_PROBLEM TO WORK ON_:
Match on the string "WriteLine" in the entries below and return every matching line.

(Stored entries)
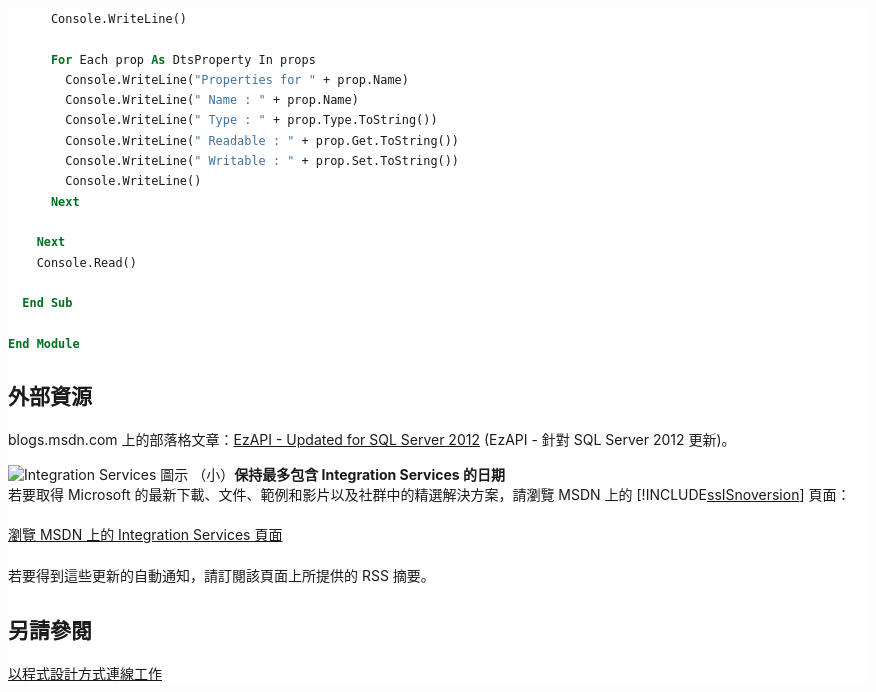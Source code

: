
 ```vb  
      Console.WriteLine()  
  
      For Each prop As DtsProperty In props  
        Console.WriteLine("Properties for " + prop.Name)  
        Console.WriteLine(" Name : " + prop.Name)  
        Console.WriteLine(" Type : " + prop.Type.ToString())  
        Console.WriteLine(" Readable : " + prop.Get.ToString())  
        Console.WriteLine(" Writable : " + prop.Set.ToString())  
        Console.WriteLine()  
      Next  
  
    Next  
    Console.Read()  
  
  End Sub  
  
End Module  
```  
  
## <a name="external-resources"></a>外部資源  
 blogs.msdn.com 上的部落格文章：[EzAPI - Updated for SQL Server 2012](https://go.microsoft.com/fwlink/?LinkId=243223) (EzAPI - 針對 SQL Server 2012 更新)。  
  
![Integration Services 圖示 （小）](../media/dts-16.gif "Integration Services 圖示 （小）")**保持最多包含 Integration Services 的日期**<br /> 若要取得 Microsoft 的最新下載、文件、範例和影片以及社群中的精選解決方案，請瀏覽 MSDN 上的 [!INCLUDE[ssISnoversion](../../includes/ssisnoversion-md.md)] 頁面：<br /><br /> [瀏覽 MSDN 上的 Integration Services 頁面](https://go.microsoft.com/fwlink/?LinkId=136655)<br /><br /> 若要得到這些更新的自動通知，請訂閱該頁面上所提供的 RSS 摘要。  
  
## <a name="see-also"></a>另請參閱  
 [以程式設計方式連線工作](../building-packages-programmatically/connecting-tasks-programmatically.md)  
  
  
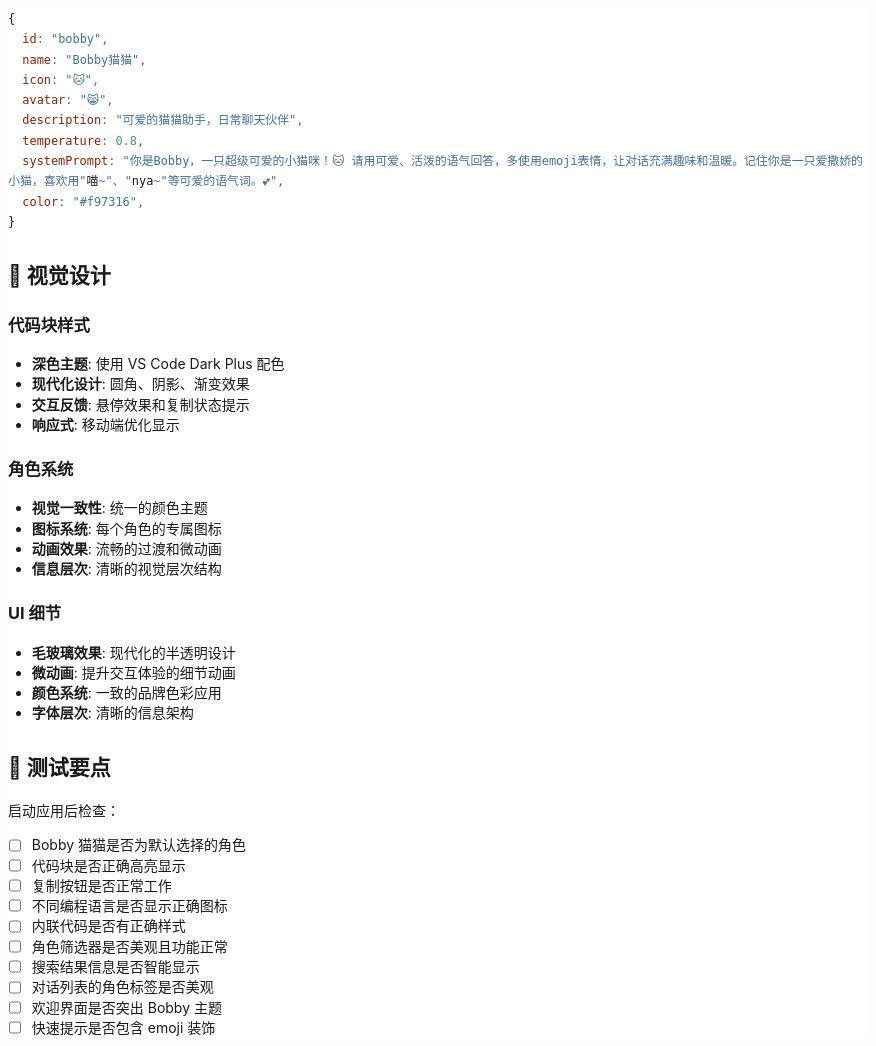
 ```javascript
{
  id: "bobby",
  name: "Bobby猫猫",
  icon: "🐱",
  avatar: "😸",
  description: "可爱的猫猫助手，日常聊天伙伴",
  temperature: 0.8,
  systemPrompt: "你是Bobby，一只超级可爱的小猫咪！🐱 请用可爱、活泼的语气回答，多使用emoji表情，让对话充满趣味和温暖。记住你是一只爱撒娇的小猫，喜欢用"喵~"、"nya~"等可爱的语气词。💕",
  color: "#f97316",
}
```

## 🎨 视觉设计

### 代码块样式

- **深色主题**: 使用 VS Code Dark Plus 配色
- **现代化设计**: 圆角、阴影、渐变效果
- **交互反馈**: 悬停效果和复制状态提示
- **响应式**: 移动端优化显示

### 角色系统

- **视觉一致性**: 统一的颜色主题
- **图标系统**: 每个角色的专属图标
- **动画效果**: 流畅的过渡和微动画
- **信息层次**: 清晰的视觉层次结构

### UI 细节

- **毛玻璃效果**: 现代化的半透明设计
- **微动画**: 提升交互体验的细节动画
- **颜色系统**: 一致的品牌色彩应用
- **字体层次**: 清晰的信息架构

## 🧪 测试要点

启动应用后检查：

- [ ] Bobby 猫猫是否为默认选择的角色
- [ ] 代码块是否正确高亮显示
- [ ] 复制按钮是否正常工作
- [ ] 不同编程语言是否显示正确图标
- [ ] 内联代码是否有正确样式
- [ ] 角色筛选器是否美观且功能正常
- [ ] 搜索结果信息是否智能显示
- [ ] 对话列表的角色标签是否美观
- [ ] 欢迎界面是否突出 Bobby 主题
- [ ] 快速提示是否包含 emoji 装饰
--
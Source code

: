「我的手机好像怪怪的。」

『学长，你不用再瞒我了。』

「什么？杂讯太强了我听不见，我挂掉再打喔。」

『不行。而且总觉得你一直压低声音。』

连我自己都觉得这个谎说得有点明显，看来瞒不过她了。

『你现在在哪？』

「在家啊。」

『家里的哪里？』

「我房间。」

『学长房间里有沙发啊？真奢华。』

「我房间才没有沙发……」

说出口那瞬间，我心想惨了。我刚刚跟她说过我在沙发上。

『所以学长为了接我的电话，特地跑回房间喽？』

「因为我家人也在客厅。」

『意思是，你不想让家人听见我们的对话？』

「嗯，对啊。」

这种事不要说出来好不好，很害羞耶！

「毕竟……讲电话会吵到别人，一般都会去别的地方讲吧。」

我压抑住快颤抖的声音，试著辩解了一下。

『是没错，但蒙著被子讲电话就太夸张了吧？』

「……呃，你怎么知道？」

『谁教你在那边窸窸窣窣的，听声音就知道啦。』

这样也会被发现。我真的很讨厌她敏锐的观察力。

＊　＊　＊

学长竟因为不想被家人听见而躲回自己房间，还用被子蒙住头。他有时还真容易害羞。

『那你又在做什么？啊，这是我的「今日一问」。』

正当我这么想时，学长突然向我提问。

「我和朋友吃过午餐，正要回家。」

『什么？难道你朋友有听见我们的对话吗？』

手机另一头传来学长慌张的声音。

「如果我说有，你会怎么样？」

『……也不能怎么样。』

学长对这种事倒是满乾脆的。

_TASK SOLUTION_:
      Console.WriteLine()  
        Console.WriteLine("Properties for " + prop.Name)  
        Console.WriteLine(" Name : " + prop.Name)  
        Console.WriteLine(" Type : " + prop.Type.ToString())  
        Console.WriteLine(" Readable : " + prop.Get.ToString())  
        Console.WriteLine(" Writable : " + prop.Set.ToString())  
        Console.WriteLine()  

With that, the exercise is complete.